Amazon Web Services (AWS) zainwestuje 100 milionów dolarów w program mający na celu konkurowanie z Google i Microsoftem w oferowaniu klientom dostępu do generatywnej sztucznej inteligencji (AI).
Program Generative AI Innovation Center będzie pilotować i skalować aplikacje klientów korporacyjnych w zakresie generatywnej sztucznej inteligencji.
Amazon dołącza do dużych inwestorów stawiających na AI
Uczestnicy programu AI firmy Amazon skorzystają z bezpłatnych warsztatów i uzyskają dostęp do kodu Amazon Web Services oraz narzędzi do generowania tekstu CodeWhisperer i Bedrock.
Firma będzie traktować priorytetowo klientów z branży finansowej, zdrowotnej i nauk przyrodniczych oraz innych, którzy wcześniej wyrazili zainteresowanie włączeniem sztucznej inteligencji.
AWS przetestował 10-tygodniowy program startowy AI z nową platformą Bedrock w kwietniu. Amazon trenował Bedrock przy użyciu zarówno własnych, jak i zewnętrznych dużych modeli językowych.
Projekt zakończył się niepowodzeniem, ponieważ większość klientów zgłosiła, że nie może uzyskać dostępu do narzędzia, a niektórzy klienci twierdzili, że firma po prostu przepakowała istniejące narzędzia.
Dobrym prognostykiem dla programu sztucznej inteligencji Amazona jest jednak dołączenie do niego znanych firm Stability AI i AI21.

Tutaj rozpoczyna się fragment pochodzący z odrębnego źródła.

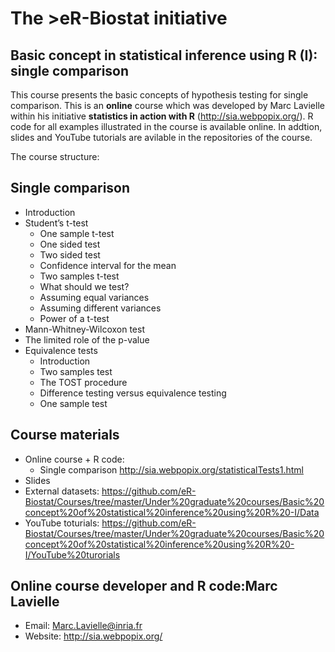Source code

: # The >eR-Biostat initiative
## Basic concept in statistical inference using R (I): single comparison

This course presents the basic concepts of  hypothesis testing for single comparison. 
This is an **online** course which was developed by Marc Lavielle within his initiative **statistics in action with R** (http://sia.webpopix.org/).  R code for all examples illustrated in the course is available online. In addtion, slides and YouTube tutorials are avilable in the repositories of the course.

The course structure:

## Single comparison
* Introduction
* Student’s t-test
  + One sample t-test
  + One sided test
  + Two sided test
  + Confidence interval for the mean
  + Two samples t-test
  + What should we test?
  + Assuming equal variances
  + Assuming different variances
  + Power of a t-test
*  Mann-Whitney-Wilcoxon test
* The limited role of the p-value
* Equivalence tests
  + Introduction
  + Two samples test
  + The TOST procedure
  + Difference testing versus equivalence testing
  + One sample test

## Course materials
* Online course + R code:
  + Single comparison http://sia.webpopix.org/statisticalTests1.html
* Slides
* External datasets: https://github.com/eR-Biostat/Courses/tree/master/Under%20graduate%20courses/Basic%20concept%20of%20statistical%20inference%20using%20R%20-I/Data
* YouTube toturials: https://github.com/eR-Biostat/Courses/tree/master/Under%20graduate%20courses/Basic%20concept%20of%20statistical%20inference%20using%20R%20-I/YouTube%20turorials

## Online course developer and R code:Marc Lavielle 
* Email: Marc.Lavielle@inria.fr
* Website: http://sia.webpopix.org/ 

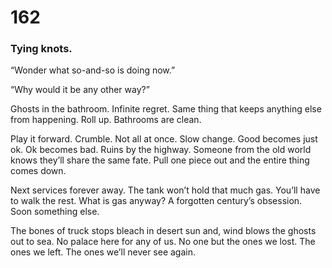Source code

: # 162

### Tying knots. 

“Wonder what so-and-so is doing now.”

“Why would it be any other way?”  

Ghosts in the bathroom. Infinite regret. Same thing that keeps anything else from happening. Roll up. Bathrooms are clean.

Play it forward. Crumble. Not all at once. Slow change. Good becomes just ok. Ok becomes bad. Ruins by the highway. Someone from the old world knows they’ll share the same fate. Pull one piece out and the entire thing comes down.

Next services forever away. The tank won’t hold that much gas. You’ll have to walk the rest. What is gas anyway? A forgotten century’s obsession. Soon something else.

The bones of truck stops bleach in desert sun and, wind blows the ghosts out to sea. No palace here for any of us. No one but the ones we lost. The ones we left. The ones we’ll never see again.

Inne godne uwagi firmy inwestujące ostatnio w generatywną sztuczną inteligencję to Salesforce Ventures, fundusz venture capital Workday i Dropbox. Tylko w 2022 roku ponad 3000 startupów AI otrzymało finansowanie w wysokości 52 miliardów dolarów.
AWS inwestuje zbyt późno?
Dział internetowy Amazon był największym dostawcą usług w chmurze na świecie w pierwszym kwartale 2023 roku, a za nim uplasowały się Microsoft Azure i Google Cloud Platform. Sztuczna inteligencja może jednak stać się czynnikiem X, który napędza przyszłą sprzedaż.
Jeszcze w tym roku Google otworzy dostęp dla deweloperów do interfejsu programowania aplikacji dla swojego odnowionego asystenta Bard. Bard może tworzyć kod komputerowy i może być zintegrowany z aplikacjami medycznymi.
Firma macierzysta Google, Alphabet, niedawno połączyła swoje jednostki DeepMind i Brain Research, aby “znacznie przyspieszyć… postęp w dziedzinie sztucznej inteligencji”.
Ze swojej strony Microsoft obsługuje już ChatGPT, prawdopodobnie najpopularniejszego asystenta konwersacyjnego. Niedawno włączył możliwości swojej wyszukiwarki Bing do asystenta.
OpenAI niedawno wydało swój duży model językowy GPT-4, nie mówiąc, na ilu danych wyszkoliło narzędzie. Trwają debaty na temat tego, czy firmy mogą trenować modele takie jak GPT-4 na danych chronionych prawem autorskim.
Szef OpenAI Sam Altman niedawno lobbował w Kongresie, aby stworzyć zasady dla sztucznej inteligencji, zanim stanie się niebezpieczna.
Gracze branżowi, tacy jak Altman, chcą, aby organy regulacyjne ograniczyły zagrożenie AI dla ludzkości. Grupy praw człowieka i politycy ostrzegają, że AI jest niebezpieczna w swojej obecnej formie.
Jej zdolność do przekonującego przytaczania fałszywych informacji jako prawdziwych stanowi wyzwanie dla firm, których działalność opiera się na zweryfikowanych wiadomościach. Fałszywe wiadomości makro, na przykład, mogą oszukać algorytmy firm kwantowych do transakcji, które nie mają sensu.
Na początku tego roku fałszywe zdjęcie eksplozji w Pentagonie spowodowało spadek indeksu S&P 500 o 0,3% w ciągu 30 minut. Policja potwierdziła później, że obraz był mistyfikacją.
Wyjaśnienie
Wszystkie informacje zawarte na naszej stronie internetowej są publikowane w dobrej wierze i wyłącznie w ogólnych celach informacyjnych. Wszelkie działania podejmowane przez czytelnika w związku z informacjami znajdującymi się na naszej stronie internetowej odbywają się wyłącznie na jego własne ryzyko.